Observations on Theology, Culture and the Hosier family

Saturday, 21 July 2012

EVERYTHING TURNS YELLOW


After weeks of endless rain the sun is at last coming out and the forecast is for summer to at last arrive.

And tomorrow there will be a Brit standing on the top of the podium in the Champs Elysees.

Britain is slowly waking up to cycling. It has not historically played a large part in our sporting culture, but a combination of British cycling success at the Olympics, the ‘Lance Armstrong effect’, and an increase in people cycling to work in order to beat traffic and high transport costs means that cycling is cool in a way it has never been before. But probably a majority of Brits still do not get the scale of what is going to happen tomorrow.

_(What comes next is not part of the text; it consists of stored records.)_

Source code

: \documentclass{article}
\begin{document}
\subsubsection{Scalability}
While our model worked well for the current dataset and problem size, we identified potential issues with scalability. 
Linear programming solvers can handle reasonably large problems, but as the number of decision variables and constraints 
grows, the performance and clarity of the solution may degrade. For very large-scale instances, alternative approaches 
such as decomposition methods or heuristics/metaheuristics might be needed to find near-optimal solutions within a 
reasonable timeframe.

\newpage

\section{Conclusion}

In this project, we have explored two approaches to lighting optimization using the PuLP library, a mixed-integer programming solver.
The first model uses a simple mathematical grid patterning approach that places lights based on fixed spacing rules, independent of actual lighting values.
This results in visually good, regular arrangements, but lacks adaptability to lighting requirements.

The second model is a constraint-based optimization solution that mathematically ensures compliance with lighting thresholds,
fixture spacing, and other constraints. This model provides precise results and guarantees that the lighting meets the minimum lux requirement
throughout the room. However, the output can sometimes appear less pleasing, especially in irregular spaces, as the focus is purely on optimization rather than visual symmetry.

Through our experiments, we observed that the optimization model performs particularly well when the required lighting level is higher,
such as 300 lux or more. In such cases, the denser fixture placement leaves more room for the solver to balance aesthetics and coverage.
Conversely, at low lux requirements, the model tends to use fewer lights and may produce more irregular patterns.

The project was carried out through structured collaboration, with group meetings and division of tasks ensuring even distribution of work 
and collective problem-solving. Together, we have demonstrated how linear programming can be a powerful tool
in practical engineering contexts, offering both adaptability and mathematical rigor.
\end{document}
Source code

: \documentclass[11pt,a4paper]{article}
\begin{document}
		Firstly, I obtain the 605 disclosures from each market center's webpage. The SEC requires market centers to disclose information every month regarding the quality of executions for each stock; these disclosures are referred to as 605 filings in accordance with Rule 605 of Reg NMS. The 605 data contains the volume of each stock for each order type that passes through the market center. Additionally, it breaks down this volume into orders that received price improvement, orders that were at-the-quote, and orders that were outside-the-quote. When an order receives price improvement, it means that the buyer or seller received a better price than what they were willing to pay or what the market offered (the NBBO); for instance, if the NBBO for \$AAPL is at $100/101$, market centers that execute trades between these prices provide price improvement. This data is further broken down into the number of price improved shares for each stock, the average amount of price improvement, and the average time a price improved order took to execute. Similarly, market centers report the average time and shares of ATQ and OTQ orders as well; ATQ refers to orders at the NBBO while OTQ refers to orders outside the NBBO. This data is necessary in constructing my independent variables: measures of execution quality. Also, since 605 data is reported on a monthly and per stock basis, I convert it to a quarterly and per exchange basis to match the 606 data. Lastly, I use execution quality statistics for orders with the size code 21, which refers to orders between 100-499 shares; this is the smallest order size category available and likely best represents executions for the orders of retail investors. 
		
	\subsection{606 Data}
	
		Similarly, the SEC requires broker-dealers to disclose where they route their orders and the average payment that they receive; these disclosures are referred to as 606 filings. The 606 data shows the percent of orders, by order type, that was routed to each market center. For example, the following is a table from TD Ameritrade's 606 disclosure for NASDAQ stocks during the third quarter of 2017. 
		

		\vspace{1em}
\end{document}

For Bradley Wiggins to win the Tour (which he will, barring some extraordinary accident) is a much bigger deal than it would have been for Andy Murray to win Wimbledon. It is a bigger deal than it would have been for England to win the Euros. For non-cycling Brits the scale of the Tour simply isn’t understood. A million people will line the Champs Elysees tomorrow, and millions more have stood at the side of Belgian, Swiss and French roads these past three weeks waiting for the blur of colour as the peleton screams past. The Tour is the largest annual sporting event in the world. It is carnival and national icon and physical test sans parallel. And I love it.

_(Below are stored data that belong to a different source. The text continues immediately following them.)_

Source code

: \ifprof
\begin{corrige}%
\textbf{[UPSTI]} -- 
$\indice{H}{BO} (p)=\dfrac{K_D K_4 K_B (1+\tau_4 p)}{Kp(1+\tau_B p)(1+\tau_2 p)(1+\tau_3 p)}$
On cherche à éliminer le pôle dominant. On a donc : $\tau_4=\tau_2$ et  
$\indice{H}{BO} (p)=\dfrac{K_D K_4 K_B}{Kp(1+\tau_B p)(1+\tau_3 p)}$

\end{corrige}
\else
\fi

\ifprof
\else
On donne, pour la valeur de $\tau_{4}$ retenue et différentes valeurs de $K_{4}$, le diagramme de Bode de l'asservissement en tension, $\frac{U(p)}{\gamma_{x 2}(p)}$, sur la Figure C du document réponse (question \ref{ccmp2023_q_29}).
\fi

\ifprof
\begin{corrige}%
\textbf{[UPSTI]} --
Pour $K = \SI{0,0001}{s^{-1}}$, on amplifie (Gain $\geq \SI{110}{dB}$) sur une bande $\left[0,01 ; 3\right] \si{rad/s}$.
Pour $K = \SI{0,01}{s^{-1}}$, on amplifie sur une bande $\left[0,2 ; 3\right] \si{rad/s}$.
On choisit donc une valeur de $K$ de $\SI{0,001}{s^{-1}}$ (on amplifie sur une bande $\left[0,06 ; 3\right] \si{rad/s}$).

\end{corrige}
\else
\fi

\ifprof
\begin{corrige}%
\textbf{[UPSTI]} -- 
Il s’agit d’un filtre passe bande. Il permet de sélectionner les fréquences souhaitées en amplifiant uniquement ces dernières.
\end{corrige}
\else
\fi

The bike is a very simple machine. A small child often gets their first real sense of freedom wobbling along on a bike. A rusty old jalopy can be a helpful way of nipping to the shops. Or thousands of pounds can be spent on a race ready carbon beauty. But it is all basically two wheels suspended from a frame of two triangles. I think it is this very simplicity that makes competitive cycling what it is – that something so basic can create (in David Millar’s words), “beauty, suffering, grandeur and panache.”

When Wiggins wins the Tour it will be a moment of incredible individual achievement. It will also be a result of phenomenal teamwork. This is perhaps the least understood aspect of cycling by non-cyclists – that it is teams that compete in the Tour, and an individual can no more win the race that a lone footballer can win a game. This means that there is a psychological appeal about cycling which other sports often lack – and perhaps that is why the French are so drawn to it, whereas we more black and white Anglo-Saxons prefer more straightforward games. The politics of the peloton, with deals struck, friends and enemies made; the significance of aerodynamics; the different specialisations of domestique and climber and sprinter – all spread out over three weeks of torture and beauty make the Tour uniquely compelling.

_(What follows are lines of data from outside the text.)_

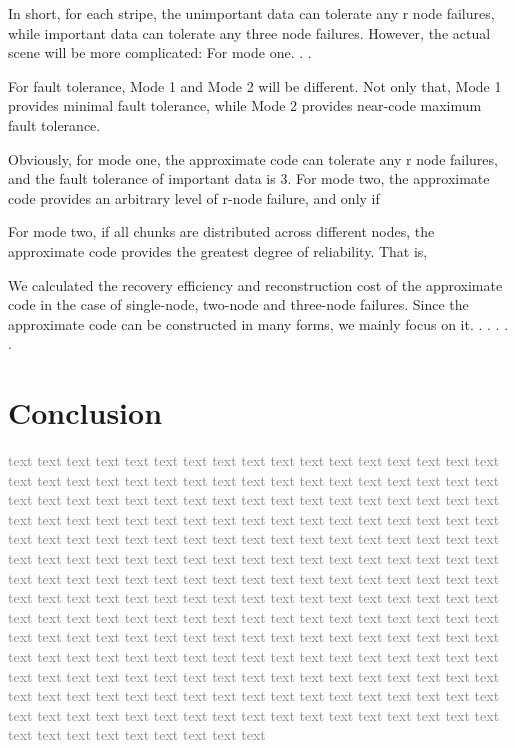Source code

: \documentclass[sigconf]{acmart}
\begin{document}
In short, for each stripe, the unimportant data can tolerate any r node failures, while important data can tolerate any three node failures. However, the actual scene will be more complicated:
For mode one. . .


For fault tolerance, Mode 1 and Mode 2 will be different. Not only that, Mode 1 provides minimal fault tolerance, while Mode 2 provides near-code maximum fault tolerance.

Obviously, for mode one, the approximate code can tolerate any r node failures, and the fault tolerance of important data is 3. For mode two, the approximate code provides an arbitrary level of r-node failure, and only if

For mode two, if all chunks are distributed across different nodes, the approximate code provides the greatest degree of reliability. That is,



We calculated the recovery efficiency and reconstruction cost of the approximate code in the case of single-node, two-node and three-node failures. Since the approximate code can be constructed in many forms, we mainly focus on it. . . . . .




\section{Conclusion}\label{Conclusion}

\textcolor{gray}{
    text text text text text text text text text text text text text text text text text text text text text text text text text text text text text text text text text text text text text text text text text text text text text text text text text text text text text text text text text text text text text text text text text text text text text text text text text text text text text text text text text text text text text text text text text text text text text text text text text text text text text text text text text text text text text text text text text text text text text text text text text text text text text text text text text text text text text text text text text text text text text text text text text text text text text text text text text text text text text text text text text text text text text text text text text text text text text text text text text text text text text text
    text text text text text text text text text text text text text text text text text text text text text text text text text text text text text text text text text text text text text text text text text text text text text text text text text text text text text text text text text text text text text text text text text
}


\begin{acks}

\end{acks}





\end{document}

It is because of this psychological depth that cycling has generated a rich seem of profound and painful and beautiful writing. The peculiarities of cycling seem to lend themselves to an artistry of description. (Try The Escape Artist by Matt Seaton or The Death of Marco Pantani by Matt Rendell.)

And then there is France. Probably the most beautiful country in the world – an unfolding tapestry of mountain and coastline and vineyard and sunflowers. It’s the sunflowers of course. That defining image of the Tour de France, as the peleton pours through field after field of sun-turned yellow.

Everything is turning yellow.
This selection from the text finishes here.